4. On these facts, the revenue took the view that the four brothers, formed an association of persons and should be assessed as such but the Tribunal differed and held that, at the inception, the acquisition of the house property and the shares by the brothers was involuntary and that the existing state of affairs continued. The Tribunal thought that there was nothing to show exercise of volition by the brothers to form themselves into an association of persons.
5. Section 3 of the Income-tax Act mentions association of persons as one of the categories of persons, who should be assessed on his or their appropriate status. Though the expression ' association of persons' is not a term of art and conveys the normal meaning of a combination or coming together of more than one person, having regard to the context in which the expression occurs, namely, in the Income-tax Act, such combination has naturally to be viewed to be one for the purpose of making income, profit or gain. Having said that, it seems to us that it is difficult to define the term 'association of persons ' with more exactitude, for, it is one of those phrases which is better understood than defined. There are a number of cases decided in the light of particular facts but, in doing so, attempt has been made at some definition or other, but such attempt, as we see, took colour from the facts of the case which came up for decision.
6. In Commissioner of Income-tax v. N.V. Shanmugan & Co., : 62ITR701(Mad) . to which one of us was a party, this court had occasion to refer to a number of such cases and summed up the result by stating :
' It is clear from these decided cases in the context of Section 3 that an ' association of persons ' is a combination of persons for the purpose of producing income by their joint act or venture in that direction. It is unlike a contract of partnership. An 'association of persons' need not necessarily be on the basis of a contract. But when persons combined for such a purpose, it should be assumed that it is a consensual act on their part and is the result of some understanding between them.'
7. But the difficulty arises more often than not in the application of these tests. Before us, as is to be expected, our attention has been invited at the Bar to a number of cases. Commissioner of Income-tax v. Indira Balkrishna, : 39ITR546(SC) referred to In re B. N. Elias, : 3ITR408(Cal) . Commissioner of Income-tax v. Laxmidas Devidas, : 5ITR584(Bom) and In re Dwarakanath Harischandra Pitale,  5 I.T.R. 716. 721, and observed that these decisions correctly laid down the crucial test for determining what an association of persons within the meaning of Section 3 was. On facts it was a case of three widows owning property in common and deriving income therefrom. There was a finding that they had not exercised their right to separte enjoyment and, except for receiving dividends and interest jointly, they had done no act which had helped to produce income in respect of the shares and deposits. On these facts, the Supreme Court held that the three widows had not the status of an association of persons within the meaning of Section 3 of the Income-tax Act. Dwarakannatk Harischandra Pitata, In re related to persons inheriting immovable property in equal shares under a will and the legatees jointly managing the properties. Beaumont C.J. and Blackwell J. were of the view that they constituted an association of persons. The learned Chief Justice, with whom Blackwell J. agreed, observed :
' I think this case is really governed by the decision of this court in Commissioner of Income-tax v. Laxmidas Devidas in which we held, following the principle laid down by the Calcutta High Court in In re B. N. Elias, that two persons who had purchased property and managed it for the purpose of producing income were properly assessed as an association of individuals under Section 3 of the Indian Income-tax Act.
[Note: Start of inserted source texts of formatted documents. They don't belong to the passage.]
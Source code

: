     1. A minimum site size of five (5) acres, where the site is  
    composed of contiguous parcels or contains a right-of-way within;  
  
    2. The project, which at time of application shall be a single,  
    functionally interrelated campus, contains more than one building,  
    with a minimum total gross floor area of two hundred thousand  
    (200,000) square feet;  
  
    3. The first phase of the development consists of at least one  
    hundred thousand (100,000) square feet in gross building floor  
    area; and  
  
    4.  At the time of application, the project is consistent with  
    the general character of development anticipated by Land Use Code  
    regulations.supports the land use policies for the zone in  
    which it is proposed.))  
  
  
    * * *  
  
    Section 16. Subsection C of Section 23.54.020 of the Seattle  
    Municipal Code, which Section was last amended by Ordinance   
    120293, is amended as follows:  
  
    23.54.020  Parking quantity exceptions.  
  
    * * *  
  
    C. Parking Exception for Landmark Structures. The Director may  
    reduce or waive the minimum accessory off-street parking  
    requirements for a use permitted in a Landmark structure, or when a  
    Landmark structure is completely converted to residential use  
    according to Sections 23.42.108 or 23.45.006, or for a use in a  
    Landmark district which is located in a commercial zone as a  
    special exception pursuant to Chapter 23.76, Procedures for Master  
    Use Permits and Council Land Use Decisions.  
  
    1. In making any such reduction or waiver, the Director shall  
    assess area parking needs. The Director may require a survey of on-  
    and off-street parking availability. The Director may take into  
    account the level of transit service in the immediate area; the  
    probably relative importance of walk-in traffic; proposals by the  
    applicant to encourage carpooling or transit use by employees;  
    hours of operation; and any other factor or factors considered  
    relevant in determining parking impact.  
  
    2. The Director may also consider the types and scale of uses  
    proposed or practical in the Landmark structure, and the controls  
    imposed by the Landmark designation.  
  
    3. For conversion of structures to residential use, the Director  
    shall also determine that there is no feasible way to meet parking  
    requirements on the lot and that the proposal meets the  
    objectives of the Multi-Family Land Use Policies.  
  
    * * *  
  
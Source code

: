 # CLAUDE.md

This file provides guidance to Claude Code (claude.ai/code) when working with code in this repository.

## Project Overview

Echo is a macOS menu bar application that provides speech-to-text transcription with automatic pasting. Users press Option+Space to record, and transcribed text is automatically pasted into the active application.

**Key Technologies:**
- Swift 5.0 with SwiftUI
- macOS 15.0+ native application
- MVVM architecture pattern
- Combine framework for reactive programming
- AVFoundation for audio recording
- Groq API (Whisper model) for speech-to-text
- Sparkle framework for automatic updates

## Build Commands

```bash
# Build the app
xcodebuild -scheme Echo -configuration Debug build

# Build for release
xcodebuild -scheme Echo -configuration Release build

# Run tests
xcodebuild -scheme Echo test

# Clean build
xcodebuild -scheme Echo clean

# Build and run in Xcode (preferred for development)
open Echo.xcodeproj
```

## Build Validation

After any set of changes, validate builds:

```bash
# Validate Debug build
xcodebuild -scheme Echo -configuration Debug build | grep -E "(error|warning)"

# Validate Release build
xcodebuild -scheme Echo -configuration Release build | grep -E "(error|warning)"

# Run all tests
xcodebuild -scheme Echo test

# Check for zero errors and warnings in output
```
8. The only distinction between that case and the present one is that the original association in the present case was not a voluntary act on the part of the assessees. They did not purchase the property for the purpose of managing it; they received it under a will, and it may be said, that in the first instance they did not constitute an association of individuals. But as soon as they elected to retain the property and manage it as a joint venture producing income, it seems to me that they became an association of individuals within the meaning of the Income-tax Act, and that they are properly assessed as the owners of the property under Section 9. '
8. It may be seen that in the Bombay case, though the acquisition was involuntary, the legatees having elected to retain the legacy and manage the same as a joint venture producing income, that, it was thought, was sufficient to view the combination as an association of persons within the meaning of Section 3. But in contrast the observations of the Supreme Court in Commissioner of Income-tax v. Indira Balkrishna, particularly those in the last paragraph therein, have been strongly relied on for the assessee. They are these :
' The only finding is that they (widows) have not exercised their right to separate enjoyment, and except for receiving the dividends and interest jointly, it has been found that they have done no act which has helped to produce income in respect of the shares and deposits. On these findings it cannot be held that the three widows had the status of an association of persons within the meaning of Section 3 of the Indian Income-tax Act.'
9. It is pointed out for the assessee that at the same time, earlier in the same judgment, the Supreme Court approved the tests laid down by Dwarakanath Harischandra Pitale, In re. It seems to us that it will be sufficient to say that, so far as the reference before us is concerned, the four brothers joined in the acquisition of 250 shares out of the joint funds lying to their credit in the common account. That joint enterprise was undoubtedly with a view to derive profits and that, in our opinion, will stamp the combination as an association of persons so for as the income derived by way of dividends from the shares is concerned. This deduction is supported by the further facts that, though the eldest boy was a major at the time the grand-father made a gift of life-interest in the house to his four grand-sons, he did nothing to assert his right to manage his share separately. He allowed the mother to manage the house as also the shares. The second boy too, on attaining his age of majority, behaved likewise. After February 15, 1959, the eldest brother took the place of the mother and acted for the four brothers. This was the position right through the assessment years in question.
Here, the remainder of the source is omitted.